**PROMPT:**
As you look over the data below, please find each line where the word "contracts" appears, then copy it.

**DATA TO PROCESS:**
★ ★ ★

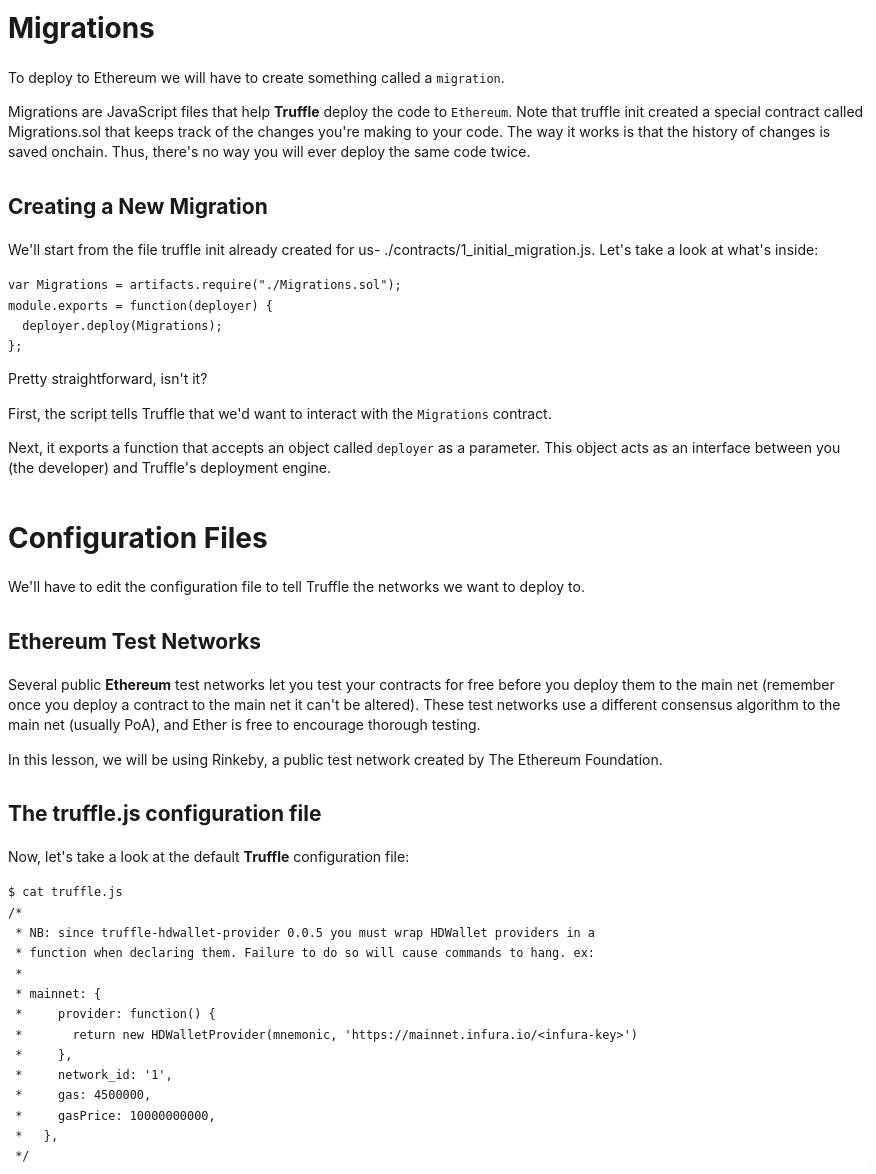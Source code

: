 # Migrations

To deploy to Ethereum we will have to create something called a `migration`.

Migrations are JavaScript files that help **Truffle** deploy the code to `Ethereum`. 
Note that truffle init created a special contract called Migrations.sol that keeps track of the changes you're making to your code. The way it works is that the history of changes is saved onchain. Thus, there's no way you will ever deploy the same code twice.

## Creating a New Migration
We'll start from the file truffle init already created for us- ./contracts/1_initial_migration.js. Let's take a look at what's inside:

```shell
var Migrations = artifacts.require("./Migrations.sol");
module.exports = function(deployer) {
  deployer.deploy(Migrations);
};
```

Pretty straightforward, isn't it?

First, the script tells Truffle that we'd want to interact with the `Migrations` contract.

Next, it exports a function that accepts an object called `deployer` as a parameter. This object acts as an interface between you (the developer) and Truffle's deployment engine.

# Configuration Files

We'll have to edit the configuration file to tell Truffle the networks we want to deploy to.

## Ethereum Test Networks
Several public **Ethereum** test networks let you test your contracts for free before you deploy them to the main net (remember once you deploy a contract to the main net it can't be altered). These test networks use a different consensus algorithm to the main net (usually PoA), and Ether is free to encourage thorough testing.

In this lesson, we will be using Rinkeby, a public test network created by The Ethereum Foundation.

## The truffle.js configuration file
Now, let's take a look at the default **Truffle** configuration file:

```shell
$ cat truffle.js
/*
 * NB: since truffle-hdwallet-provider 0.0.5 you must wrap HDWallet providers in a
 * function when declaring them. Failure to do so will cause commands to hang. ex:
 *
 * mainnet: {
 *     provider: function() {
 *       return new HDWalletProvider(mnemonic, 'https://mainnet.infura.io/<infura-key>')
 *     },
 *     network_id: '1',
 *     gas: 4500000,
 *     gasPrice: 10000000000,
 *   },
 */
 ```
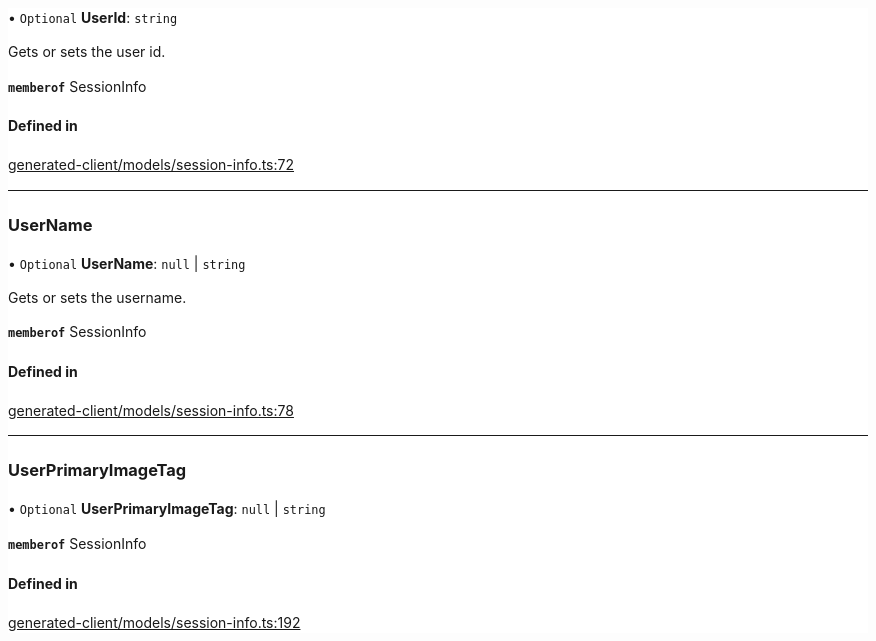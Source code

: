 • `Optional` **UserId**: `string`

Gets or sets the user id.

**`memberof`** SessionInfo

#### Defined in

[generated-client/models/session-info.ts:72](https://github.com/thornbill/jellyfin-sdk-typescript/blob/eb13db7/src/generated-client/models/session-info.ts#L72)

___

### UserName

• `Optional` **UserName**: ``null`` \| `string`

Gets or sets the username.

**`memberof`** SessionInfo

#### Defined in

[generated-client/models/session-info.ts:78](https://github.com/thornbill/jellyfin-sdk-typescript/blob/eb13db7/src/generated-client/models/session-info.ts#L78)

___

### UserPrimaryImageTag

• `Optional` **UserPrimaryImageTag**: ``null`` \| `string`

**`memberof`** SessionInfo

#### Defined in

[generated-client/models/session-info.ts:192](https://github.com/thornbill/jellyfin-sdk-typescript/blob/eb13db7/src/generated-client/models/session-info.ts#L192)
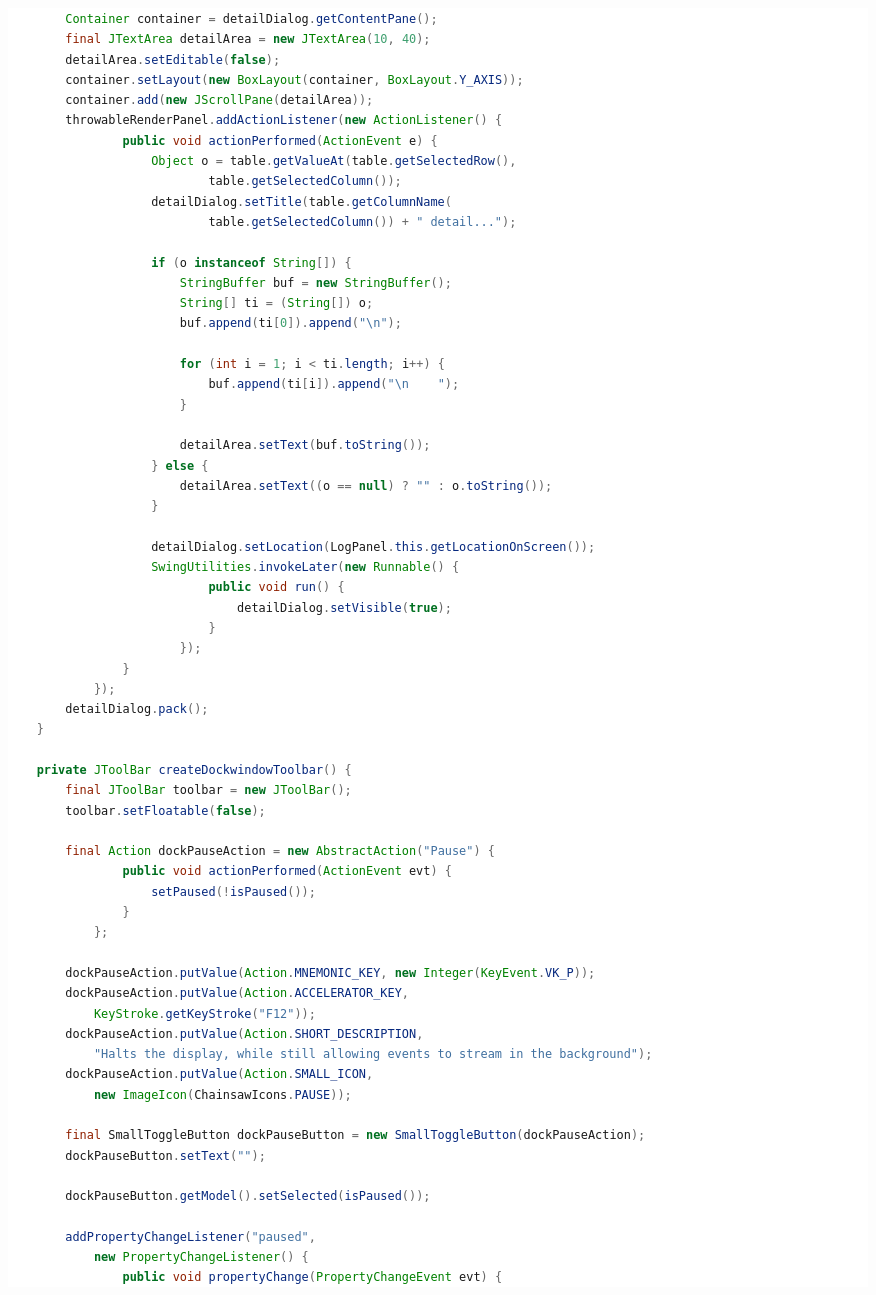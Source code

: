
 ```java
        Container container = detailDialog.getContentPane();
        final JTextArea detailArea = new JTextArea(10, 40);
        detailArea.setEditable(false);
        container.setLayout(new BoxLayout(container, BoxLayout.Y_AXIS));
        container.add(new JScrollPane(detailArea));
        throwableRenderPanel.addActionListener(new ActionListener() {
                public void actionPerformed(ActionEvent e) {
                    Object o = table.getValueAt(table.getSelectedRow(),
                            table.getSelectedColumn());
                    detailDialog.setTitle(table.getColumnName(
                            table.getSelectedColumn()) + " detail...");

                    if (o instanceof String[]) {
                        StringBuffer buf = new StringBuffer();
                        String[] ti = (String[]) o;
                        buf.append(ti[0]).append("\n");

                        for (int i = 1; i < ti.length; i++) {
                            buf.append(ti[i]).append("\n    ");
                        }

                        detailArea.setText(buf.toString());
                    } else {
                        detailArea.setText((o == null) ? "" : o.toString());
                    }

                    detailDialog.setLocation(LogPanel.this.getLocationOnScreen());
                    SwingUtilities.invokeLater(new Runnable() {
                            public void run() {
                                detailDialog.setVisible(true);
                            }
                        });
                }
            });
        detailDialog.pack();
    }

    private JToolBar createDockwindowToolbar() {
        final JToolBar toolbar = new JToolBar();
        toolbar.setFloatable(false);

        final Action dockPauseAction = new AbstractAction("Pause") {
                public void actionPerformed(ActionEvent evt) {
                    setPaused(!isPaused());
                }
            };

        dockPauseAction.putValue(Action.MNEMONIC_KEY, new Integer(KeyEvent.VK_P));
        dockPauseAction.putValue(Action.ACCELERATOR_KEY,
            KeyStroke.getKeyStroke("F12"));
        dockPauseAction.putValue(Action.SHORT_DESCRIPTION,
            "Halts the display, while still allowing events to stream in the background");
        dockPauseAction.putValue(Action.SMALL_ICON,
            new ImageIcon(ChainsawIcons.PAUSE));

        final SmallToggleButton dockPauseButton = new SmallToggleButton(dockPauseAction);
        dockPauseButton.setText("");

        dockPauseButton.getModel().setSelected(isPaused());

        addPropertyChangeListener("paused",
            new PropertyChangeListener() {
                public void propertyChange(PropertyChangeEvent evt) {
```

★ ★ ★

**TASK ANSWER:**
We'll start from the file truffle init already created for us- ./contracts/1_initial_migration.js. Let's take a look at what's inside:
Several public **Ethereum** test networks let you test your contracts for free before you deploy them to the main net (remember once you deploy a contract to the main net it can't be altered). These test networks use a different consensus algorithm to the main net (usually PoA), and Ether is free to encourage thorough testing.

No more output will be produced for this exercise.